It’s no secret that I’m a pretty liberal guy – dare I say, “a leftist.” Despite my own political leanings, I am usually able to understand, at least in some way, the position and logic of those I disagree with.
Then there are debates where I can’t for the life of me figure out what the big deal is. Gay marriage is one of them.
A lot of issues in American politics and culture divide people not because these people have different goals, but different beliefs and conceptions about how to best achieve the goal. For example, most Americans want our country to prosper, but this doesn’t stop us from debating, usually in a healthy way, on exactly how to do that.
Same-sex marriage isn’t a matter of having different ideas for how to achieve a goal, this is a case where one side of a debate wants to specifically and legally keep one group of people – same-sex couples – from having the same rights as another group of people – straight couples.
Opponents of marriage equality sometimes argue that same-sex couples are less stable, make for unfit parents, etc. When easily googled statistics prove these accusations wrong, we’re left to see the real argument made by those opposed to same-sex marriage: They don’t like it. It offends them, usually on religious grounds.
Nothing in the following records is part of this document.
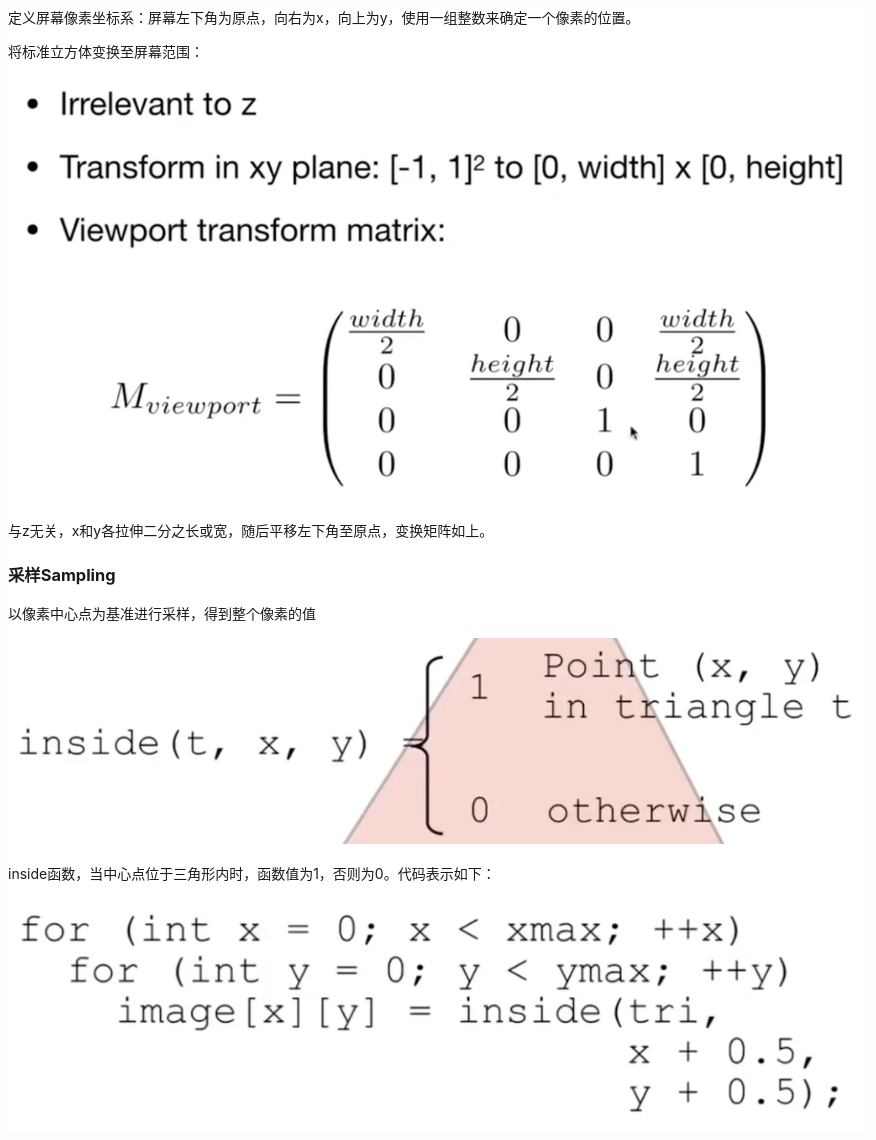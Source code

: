 定义屏幕像素坐标系：屏幕左下角为原点，向右为x，向上为y，使用一组整数来确定一个像素的位置。

 将标准立方体变换至屏幕范围：

![image-20250213143617395](./GAMES101.assets/image-20250213143617395.png)

与z无关，x和y各拉伸二分之长或宽，随后平移左下角至原点，变换矩阵如上。

### 采样Sampling

以像素中心点为基准进行采样，得到整个像素的值

![image-20250213150059503](./GAMES101.assets/image-20250213150059503.png)

inside函数，当中心点位于三角形内时，函数值为1，否则为0。代码表示如下：

![image-20250213150325153](./GAMES101.assets/image-20250213150325153.png)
Even though I’m an agnostic, I understand that some people’s religious beliefs and convictions lead them to believe that homosexuality is immoral or wrong. I can follow this logically to see that, believing homosexuality to be immoral and wrong, they are offended by the idea of same-sex couples getting married. Where I get lost, and stop understanding, is at the point where opponents of marriage equality get the idea that being offended – even for religious reasons – is a legitimate reason to pass laws that prevent equal access to something as basic as the right to marry whoever you love.
Luckily, the courts aren’t buying it. A precedent is being set on how to overturn discriminatory laws in states whose constitutions have an “equal protection” clause. Last week, the Iowa Supreme Court ruled that “the exclusion of gay and lesbian people from the institution of civil marriage does not substantially further any important governmental objective.” It went on to rule further, “If gay and lesbian people must submit to different treatment without an exceedingly persuasive justification, they are deprived of the benefits of the principle of equal protection upon which the rule of law is founded.”
The court also discussed the religious nature of opposition to same-sex marriage, stating that “In pursuing our task in this case, we proceed as civil judges, far removed from the theological debate of religious clerics, and focus only on the concept of civil marriage and the state licensing system that identifies a limited class of persons entitled to secular rights and benefits associated with marriage.”
Yesterday, Vermont’s legislature voted to override a Governor’s veto to establish same-sex marriage in the green mountain state.
While this is certainly cause to celebrate, it is important to realize that same-sex marriage is still illegal in 43 states, and 29 states have constitutional amendments that specifically define marriage as a union between a man and a woman. Hopefully, more states can follow the lead of Iowa, Vermont, Massachusetts and Connecticut in realizing that giving gays and lesbians civil, secular marriage rights is more important than protecting personal religious beliefs from ever being confronted or offended.